Article
Health Costs, Medical Group Solvency, Health Plan Choices, Drug Costs
The Leapfrog Groupa 16-month-old consortium of more than 90 Fortune 500 companies, as well as other private and public organizationshas launched a Web-based effort to "help employees make intelligent and informed health care decisions," an outcome that should also lower the cost of employee benefits.
The group's initial focus is on measuring hospital practices that improve patient safety. Through a voluntary, online survey, Leapfrog will track hospitals' progress in implementing performance standards that members believe reduce errors. For example, the survey asks whether facilities use a computerized system for physicians' prescription orders, whether their intensive care units are staffed only with intensivists, and whether they meet the group's recommended volume thresholds for certain high-risk procedures. Group members agree to use the hospital ratings in making health care purchasing decisions, and some have already begun to offer financial incentives to hospitals that implement the practices. To view the Leapfrog performance ratings of 241 participating hospitals in Atlanta, California, Minnesota, St. Louis, the Seattle/Tacoma area, and east Tennessee, visit www.leapfroggroup.org .
Siding with the California Medical Association, a state court has quashed HMO regulators' push to collect and publish proprietary financial data on the state's medical groups. The California Department of Managed Health Care had adopted solvency regulations that would have given insurers and HMOs full access to medical groups' confidential informationincluding profit and loss rates, patient mix, "customer lists," the reimbursement methodology used to pay treating physicians, and cash flow statements. The CMA sued to keep the information private, contending that if the DMHC were permitted to release such detailed financial information, it would give health plans an unfair advantage in contract negotiations.

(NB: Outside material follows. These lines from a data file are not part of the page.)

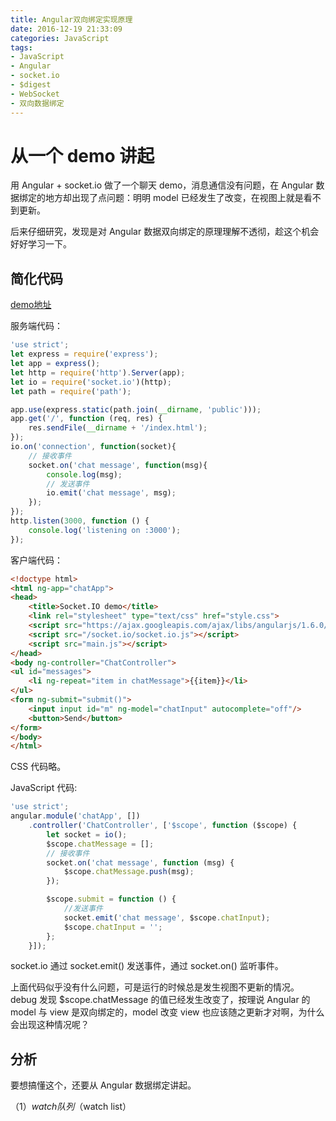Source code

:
 ```yaml
---
title: Angular双向绑定实现原理
date: 2016-12-19 21:33:09
categories: JavaScript
tags:
- JavaScript
- Angular
- socket.io
- $digest
- WebSocket
- 双向数据绑定
---
```


# 从一个 demo 讲起

用 Angular + socket.io 做了一个聊天 demo，消息通信没有问题，在 Angular 数据绑定的地方却出现了点问题：明明 model 已经发生了改变，在视图上就是看不到更新。

后来仔细研究，发现是对 Angular 数据双向绑定的原理理解不透彻，趁这个机会好好学习一下。
<!-- more -->

## 简化代码

[demo地址](https://github.com/Leo555/socket.io-demo)

服务端代码：

```javascript
'use strict';
let express = require('express');
let app = express();
let http = require('http').Server(app);
let io = require('socket.io')(http);
let path = require('path');

app.use(express.static(path.join(__dirname, 'public')));
app.get('/', function (req, res) {
    res.sendFile(__dirname + '/index.html');
});
io.on('connection', function(socket){
    // 接收事件
    socket.on('chat message', function(msg){
        console.log(msg);
        // 发送事件
        io.emit('chat message', msg);
    });
});
http.listen(3000, function () {
    console.log('listening on :3000');
});
```

客户端代码：

```html
<!doctype html>
<html ng-app="chatApp">
<head>
    <title>Socket.IO demo</title>
    <link rel="stylesheet" type="text/css" href="style.css">
    <script src="https://ajax.googleapis.com/ajax/libs/angularjs/1.6.0/angular.min.js"></script>
    <script src="/socket.io/socket.io.js"></script>
    <script src="main.js"></script>
</head>
<body ng-controller="ChatController">
<ul id="messages">
    <li ng-repeat="item in chatMessage">{{item}}</li>
</ul>
<form ng-submit="submit()">
    <input input id="m" ng-model="chatInput" autocomplete="off"/>
    <button>Send</button>
</form>
</body>
</html>
```

CSS 代码略。

JavaScript 代码:

```javascript
'use strict';
angular.module('chatApp', [])
    .controller('ChatController', ['$scope', function ($scope) {
        let socket = io();
        $scope.chatMessage = [];
        // 接收事件
        socket.on('chat message', function (msg) {
            $scope.chatMessage.push(msg);
        });

        $scope.submit = function () {
            //发送事件
            socket.emit('chat message', $scope.chatInput);
            $scope.chatInput = '';
        };
    }]);
```

socket.io 通过 socket.emit() 发送事件，通过 socket.on() 监听事件。

上面代码似乎没有什么问题，可是运行的时候总是发生视图不更新的情况。
debug 发现 $scope.chatMessage 的值已经发生改变了，按理说 Angular 的 model 与 view 是双向绑定的，model 改变 view 也应该随之更新才对啊，为什么会出现这种情况呢？

## 分析

要想搞懂这个，还要从 Angular 数据绑定讲起。

（1）$watch 队列（$watch list）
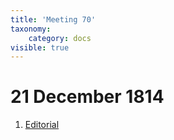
 ```yaml
---
title: 'Meeting 70'
taxonomy:
    category: docs
visible: true
---
```


# 21 December 1814

1. [Editorial](editorial)  
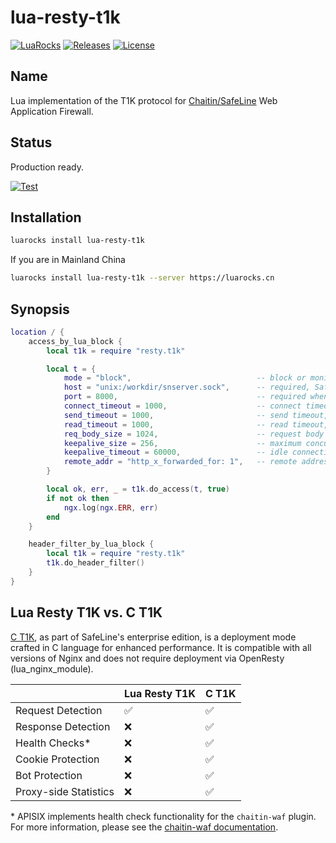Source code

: # lua-resty-t1k

[![LuaRocks](https://img.shields.io/luarocks/v/blaisewang/lua-resty-t1k?style=flat-square)](https://luarocks.org/modules/blaisewang/lua-resty-t1k)
[![Releases](https://img.shields.io/github/v/release/chaitin/lua-resty-t1k?style=flat-square)](https://github.com/chaitin/lua-resty-t1k/releases)
[![License](https://img.shields.io/github/license/chaitin/lua-resty-t1k?color=ff69b4&style=flat-square)](https://github.com/chaitin/lua-resty-t1k/blob/main/LICENSE)

## Name

Lua implementation of the T1K protocol for [Chaitin/SafeLine](https://github.com/chaitin/safeline) Web Application Firewall.

## Status

Production ready.

[![Test](https://img.shields.io/github/actions/workflow/status/chaitin/lua-resty-t1k/test.yml?logo=github&style=flat-square)](https://github.com/chaitin/lua-resty-t1k/actions)

## Installation

```bash
luarocks install lua-resty-t1k
```

If you are in Mainland China

```bash
luarocks install lua-resty-t1k --server https://luarocks.cn
```

## Synopsis

```lua
location / {
    access_by_lua_block {
        local t1k = require "resty.t1k"

        local t = {
            mode = "block",                            -- block or monitor or off, default off
            host = "unix:/workdir/snserver.sock",      -- required, SafeLine WAF detection service host, unix domain socket, IP, or domain is supported, string
            port = 8000,                               -- required when the host is an IP or domain, SafeLine WAF detection service port, integer
            connect_timeout = 1000,                    -- connect timeout, in milliseconds, integer, default 1s (1000ms)
            send_timeout = 1000,                       -- send timeout, in milliseconds, integer, default 1s (1000ms)
            read_timeout = 1000,                       -- read timeout, in milliseconds, integer, default 1s (1000ms)
            req_body_size = 1024,                      -- request body size, in KB, integer, default 1MB (1024KB)
            keepalive_size = 256,                      -- maximum concurrent idle connections to the SafeLine WAF detection service, integer, default 256
            keepalive_timeout = 60000,                 -- idle connection timeout, in milliseconds, integer, default 60s (60000ms)
            remote_addr = "http_x_forwarded_for: 1",   -- remote address from ngx.var.VARIABLE, string, default from ngx.var.remote_addr
        }

        local ok, err, _ = t1k.do_access(t, true)
        if not ok then 
            ngx.log(ngx.ERR, err)
        end
    }

    header_filter_by_lua_block {
        local t1k = require "resty.t1k"
        t1k.do_header_filter()
    }
}
```

## Lua Resty T1K vs. C T1K

[C T1K](https://t1k.chaitin.com/), as part of SafeLine's enterprise edition, is a deployment mode crafted in C language for enhanced performance.
It is compatible with all versions of Nginx and does not require deployment via OpenResty (lua_nginx_module).

|                       | Lua Resty T1K | C T1K |
|-----------------------|---------------|-------|
| Request Detection     | ✅             | ✅     |
| Response Detection    | ❌             | ✅     |
| Health Checks*        | ❌             | ✅     |
| Cookie Protection     | ❌             | ✅     |
| Bot Protection        | ❌             | ✅     |
| Proxy-side Statistics | ❌             | ✅     |

&ast; APISIX implements health check functionality for the `chaitin-waf` plugin. For more information, please see the [chaitin-waf documentation](https://apisix.apache.org/docs/apisix/next/plugins/chaitin-waf/).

A growing number of Californians are switching from HMOs to health plans that provide a greater choice of providers and less restrictive access to care, according to a study conducted for the Kaiser Family Foundation and the Health Research and Educational Trust. While the proportion of insured workers increased in PPOs and POS plans last year, HMO members slipped below 50 percent for the first time in many years.
In the final days of the Clinton administration, HHS granted Maine's request for a waiver to expand the state's Medicaid rebate program to include senior citizens. Now a federal court judge has upheld the Healthy Maine Prescriptions program, which establishes a drug formulary based on manufacturers' willingness to provide Medicaid-equivalent rebates to the program. Physicians must obtain state approval before prescribing drugs manufactured by companies that refuse to provide the discounts.
The Pharmaceutical Research and Manufacturers of America, which challenged the constitutionality of the program, contends it will hurt Medicaid patients by limiting their access to needed prescription drugs.
Joan Rose. Practice Beat. Medical Economics 2002;8:16.